** Opening Available data block **

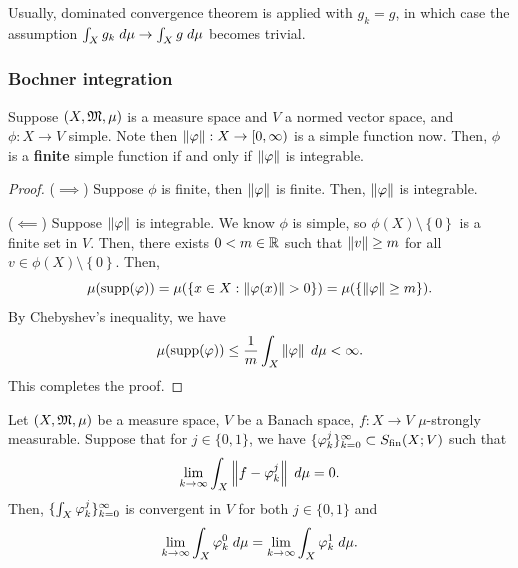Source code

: \documentclass[a4paper]{article}
\begin{document}
\begin{remark}
Usually, dominated convergence theorem is applied with 
$g_k = g$, in which case the assumption 
$\int_X g_k \; d \mu \to \int_X g \; d \mu$ becomes trivial.
\end{remark}

\subsubsection{Bochner integration}
\begin{lemma}
Suppose $(X, \mathfrak{M}, \mu)$ is a measure space and $V$ a normed 
vector space, and $\phi: X \to V$ simple. 
Note then $\left\lVert \varphi\right\rVert : X \to [0, \infty)$ 
is a simple function now. 
Then, $\phi$ is a \textbf{finite} simple function
if and only if $\left\lVert \varphi\right\rVert$ is integrable. 
\end{lemma}

\begin{proof}
($\implies$) Suppose $\phi$ is finite, then 
$\left\lVert \varphi\right\rVert$ is finite. Then, $\left\lVert \varphi\right\rVert$ is integrable.

($\impliedby$) Suppose $\left\lVert \varphi\right\rVert$ is integrable. We know 
$\phi$ is simple, so $\phi(X) \setminus \left\{ 0 \right\}$
is a finite set in $V$. Then, there exists $0 < m \in \mathbb{R}$ such 
that $\left\lVert v\right\rVert \geq m$ for all $v \in \phi(X) \setminus \left\{ 
0 \right\}$. Then, 
\[
\mu(\operatorname{supp}(\varphi)) = \mu(\{x \in X : \left\lVert \varphi(x)\right\rVert > 0\})
= \mu(\{\left\lVert \varphi\right\rVert \geq m\}).
\]
By Chebyshev's inequality, we have 
\[
\mu(\operatorname{supp}(\varphi)) \leq \frac{1}{m} \int_X \left\lVert \varphi\right\rVert \; d \mu < \infty.
\]
This completes the proof.
\end{proof}

\begin{lemma}
Let $(X, \mathfrak{M}, \mu)$ be a measure space, $V$ be a Banach space,
$f: X \to V$ $\mu$-strongly measurable. Suppose that for 
$j \in \{0, 1\}$, we have $\{ \varphi_k^j \}_{k=0}^\infty \subset S_{\text{fin}}(X; V)$
such that 
\[
  \lim_{k \to \infty} \int_X \left\lVert f - \varphi_k^j\right\rVert \; d \mu = 0.
\]
Then, $\{ \int_X \varphi_k^j \}_{k=0}^\infty$ is convergent in $V$ 
for both $j \in \{0, 1\}$ and 
\[
\lim_{k \to \infty} \int_X \varphi_k^0 \; d \mu = 
\lim_{k \to \infty} \int_X \varphi_k^1 \; d \mu.
\]
\end{lemma}
\end{document}
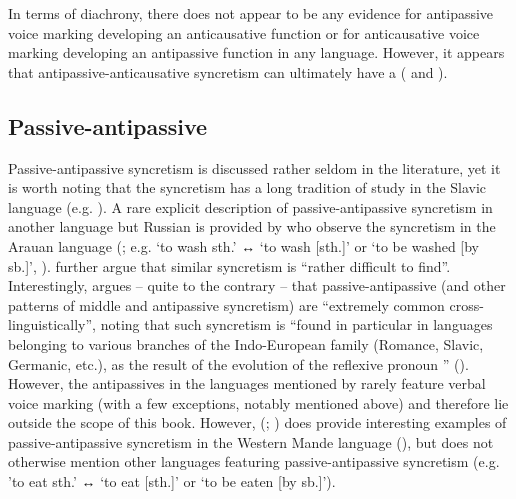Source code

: In terms of diachrony, there does not appear to be any evidence for antipassive voice marking developing an anticausative function or for anticausative voice marking developing an antipassive function in any language. However, it appears that antipassive-anticausative syncretism can ultimately have a  ( and ).

\subsection{Passive-antipassive} \label{sec:simple-syncretism:pass-antp}
Passive-antipassive syncretism is discussed rather seldom in the literature, yet it is worth noting that the syncretism has a long tradition of study in the Slavic language  (e.g. \citealt{nedjalkov:silnickij:1969}). A rare explicit description of passive-antipassive syncretism in another language but Russian is provided by \citet[241]{zuniga:kittila:2019} who observe the syncretism in the Arauan language  (; e.g.  ‘to wash sth.’ ↔  ‘to wash [sth.]’ or ‘to be washed [by sb.]’, \citealt[298]{chapman:derbyshire:1991}). \citet[241]{zuniga:kittila:2019} further argue that similar syncretism is “rather difficult to find”. Interestingly, \citet[10]{creissels:2012} argues – quite to the contrary – that passive-antipassive (and other patterns of middle and antipassive syncretism) are “extremely common cross-linguistically”, noting that such syncretism is “found in particular in languages belonging to various branches of the Indo-European family (Romance, Slavic, Germanic, etc.), as the result of the evolution of the  reflexive pronoun ” (). However, the antipassives in the languages mentioned by \citeauthor{creissels:2012} rarely feature verbal voice marking (with a few exceptions, notably  mentioned above) and therefore lie outside the scope of this book. However, \citeauthor{creissels:2012} (\citeyear[10]{creissels:2012}; \citeyear[54]{creissels:2016}) does provide interesting examples of passive-antipassive syncretism in the Western Mande language  (), but does not otherwise mention other languages featuring passive-antipassive syncretism (e.g.   ’to eat sth.’ ↔  ‘to eat [sth.]’ or ‘to be eaten [by sb.]’).

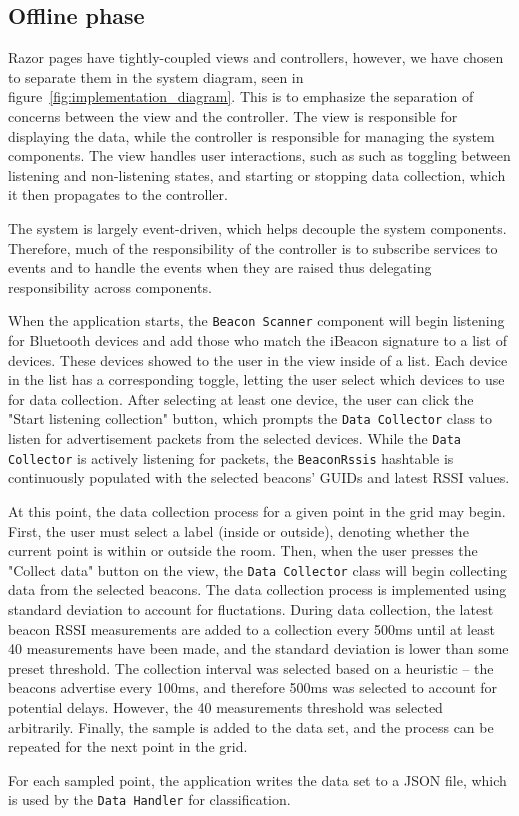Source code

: \subsection{Offline phase}\label{sec:ble_implementation}
Razor pages have tightly-coupled views and controllers, however, we have chosen to separate them in the system diagram, seen in figure~\ref{fig:implementation_diagram}. This is to emphasize the separation of concerns between the view and the controller. The view is responsible for displaying the data, while the controller is responsible for managing the system components. The view handles user interactions, such as such as toggling between listening and non-listening states, and starting or stopping data collection, which it then propagates to the controller.

The system is largely event-driven, which helps decouple the system components. 
Therefore, much of the responsibility of the controller is to subscribe services to events and to handle the events when they are raised thus delegating responsibility across components. 

When the application starts, the \texttt{Beacon Scanner} component will begin listening for Bluetooth devices and add those who match the iBeacon signature to a list of devices.
These devices showed to the user in the view inside of a list.
Each device in the list has a corresponding toggle, letting the user select which devices to use for data collection.
After selecting at least one device, the user can click the "Start listening collection" button, which prompts the \texttt{Data Collector} class to listen for advertisement packets from the selected devices. 
While the \texttt{Data Collector} is actively listening for packets, the \texttt{BeaconRssis} hashtable is continuously populated with the selected beacons' GUIDs and latest RSSI values.


At this point, the data collection process for a given point in the grid may begin.
First, the user must select a label (inside or outside), denoting whether the current point is within or outside the room.
Then, when the user presses the "Collect data" button on the view, the \texttt{Data Collector} class will begin collecting data from the selected beacons.
The data collection process is implemented using standard deviation to account for fluctations.
During data collection, the latest beacon RSSI measurements are added to a collection every 500ms until at least 40 measurements have been made, and the standard deviation is lower than some preset threshold. The collection interval was selected based on a heuristic -- the beacons advertise every 100ms, and therefore 500ms was selected to account for potential delays. However, the 40 measurements threshold was selected arbitrarily.
Finally, the sample is added to the data set, and the process can be repeated for the next point in the grid.

For each sampled point, the application writes the data set to a JSON file, which is used by the \texttt{Data Handler} for classification.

** Closing Available data block **

**Task description:** The records above must be output exactly, except for the pictures.

**Written answer:**
Source code

: \documentclass[a4paper]{article}
\begin{document}
\begin{remark}
Usually, dominated convergence theorem is applied with 
$g_k = g$, in which case the assumption 
$\int_X g_k \; d \mu \to \int_X g \; d \mu$ becomes trivial.
\end{remark}

\subsubsection{Bochner integration}
\begin{lemma}
Suppose $(X, \mathfrak{M}, \mu)$ is a measure space and $V$ a normed 
vector space, and $\phi: X \to V$ simple. 
Note then $\left\lVert \varphi\right\rVert : X \to [0, \infty)$ 
is a simple function now. 
Then, $\phi$ is a \textbf{finite} simple function
if and only if $\left\lVert \varphi\right\rVert$ is integrable. 
\end{lemma}

\begin{proof}
($\implies$) Suppose $\phi$ is finite, then 
$\left\lVert \varphi\right\rVert$ is finite. Then, $\left\lVert \varphi\right\rVert$ is integrable.

($\impliedby$) Suppose $\left\lVert \varphi\right\rVert$ is integrable. We know 
$\phi$ is simple, so $\phi(X) \setminus \left\{ 0 \right\}$
is a finite set in $V$. Then, there exists $0 < m \in \mathbb{R}$ such 
that $\left\lVert v\right\rVert \geq m$ for all $v \in \phi(X) \setminus \left\{ 
0 \right\}$. Then, 
\[
\mu(\operatorname{supp}(\varphi)) = \mu(\{x \in X : \left\lVert \varphi(x)\right\rVert > 0\})
= \mu(\{\left\lVert \varphi\right\rVert \geq m\}).
\]
By Chebyshev's inequality, we have 
\[
\mu(\operatorname{supp}(\varphi)) \leq \frac{1}{m} \int_X \left\lVert \varphi\right\rVert \; d \mu < \infty.
\]
This completes the proof.
\end{proof}

\begin{lemma}
Let $(X, \mathfrak{M}, \mu)$ be a measure space, $V$ be a Banach space,
$f: X \to V$ $\mu$-strongly measurable. Suppose that for 
$j \in \{0, 1\}$, we have $\{ \varphi_k^j \}_{k=0}^\infty \subset S_{\text{fin}}(X; V)$
such that 
\[
  \lim_{k \to \infty} \int_X \left\lVert f - \varphi_k^j\right\rVert \; d \mu = 0.
\]
Then, $\{ \int_X \varphi_k^j \}_{k=0}^\infty$ is convergent in $V$ 
for both $j \in \{0, 1\}$ and 
\[
\lim_{k \to \infty} \int_X \varphi_k^0 \; d \mu = 
\lim_{k \to \infty} \int_X \varphi_k^1 \; d \mu.
\]
\end{lemma}
\end{document}
Source code

: In terms of diachrony, there does not appear to be any evidence for antipassive voice marking developing an anticausative function or for anticausative voice marking developing an antipassive function in any language. However, it appears that antipassive-anticausative syncretism can ultimately have a  ( and ).

\subsection{Passive-antipassive} \label{sec:simple-syncretism:pass-antp}
Passive-antipassive syncretism is discussed rather seldom in the literature, yet it is worth noting that the syncretism has a long tradition of study in the Slavic language  (e.g. \citealt{nedjalkov:silnickij:1969}). A rare explicit description of passive-antipassive syncretism in another language but Russian is provided by \citet[241]{zuniga:kittila:2019} who observe the syncretism in the Arauan language  (; e.g.  ‘to wash sth.’ ↔  ‘to wash [sth.]’ or ‘to be washed [by sb.]’, \citealt[298]{chapman:derbyshire:1991}). \citet[241]{zuniga:kittila:2019} further argue that similar syncretism is “rather difficult to find”. Interestingly, \citet[10]{creissels:2012} argues – quite to the contrary – that passive-antipassive (and other patterns of middle and antipassive syncretism) are “extremely common cross-linguistically”, noting that such syncretism is “found in particular in languages belonging to various branches of the Indo-European family (Romance, Slavic, Germanic, etc.), as the result of the evolution of the  reflexive pronoun ” (). However, the antipassives in the languages mentioned by \citeauthor{creissels:2012} rarely feature verbal voice marking (with a few exceptions, notably  mentioned above) and therefore lie outside the scope of this book. However, \citeauthor{creissels:2012} (\citeyear[10]{creissels:2012}; \citeyear[54]{creissels:2016}) does provide interesting examples of passive-antipassive syncretism in the Western Mande language  (), but does not otherwise mention other languages featuring passive-antipassive syncretism (e.g.   ’to eat sth.’ ↔  ‘to eat [sth.]’ or ‘to be eaten [by sb.]’).

Source code

: \subsection{Offline phase}\label{sec:ble_implementation}
Razor pages have tightly-coupled views and controllers, however, we have chosen to separate them in the system diagram, seen in figure~\ref{fig:implementation_diagram}. This is to emphasize the separation of concerns between the view and the controller. The view is responsible for displaying the data, while the controller is responsible for managing the system components. The view handles user interactions, such as such as toggling between listening and non-listening states, and starting or stopping data collection, which it then propagates to the controller.

The system is largely event-driven, which helps decouple the system components. 
Therefore, much of the responsibility of the controller is to subscribe services to events and to handle the events when they are raised thus delegating responsibility across components. 

When the application starts, the \texttt{Beacon Scanner} component will begin listening for Bluetooth devices and add those who match the iBeacon signature to a list of devices.
These devices showed to the user in the view inside of a list.
Each device in the list has a corresponding toggle, letting the user select which devices to use for data collection.
After selecting at least one device, the user can click the "Start listening collection" button, which prompts the \texttt{Data Collector} class to listen for advertisement packets from the selected devices. 
While the \texttt{Data Collector} is actively listening for packets, the \texttt{BeaconRssis} hashtable is continuously populated with the selected beacons' GUIDs and latest RSSI values.


At this point, the data collection process for a given point in the grid may begin.
First, the user must select a label (inside or outside), denoting whether the current point is within or outside the room.
Then, when the user presses the "Collect data" button on the view, the \texttt{Data Collector} class will begin collecting data from the selected beacons.
The data collection process is implemented using standard deviation to account for fluctations.
During data collection, the latest beacon RSSI measurements are added to a collection every 500ms until at least 40 measurements have been made, and the standard deviation is lower than some preset threshold. The collection interval was selected based on a heuristic -- the beacons advertise every 100ms, and therefore 500ms was selected to account for potential delays. However, the 40 measurements threshold was selected arbitrarily.
Finally, the sample is added to the data set, and the process can be repeated for the next point in the grid.

For each sampled point, the application writes the data set to a JSON file, which is used by the \texttt{Data Handler} for classification.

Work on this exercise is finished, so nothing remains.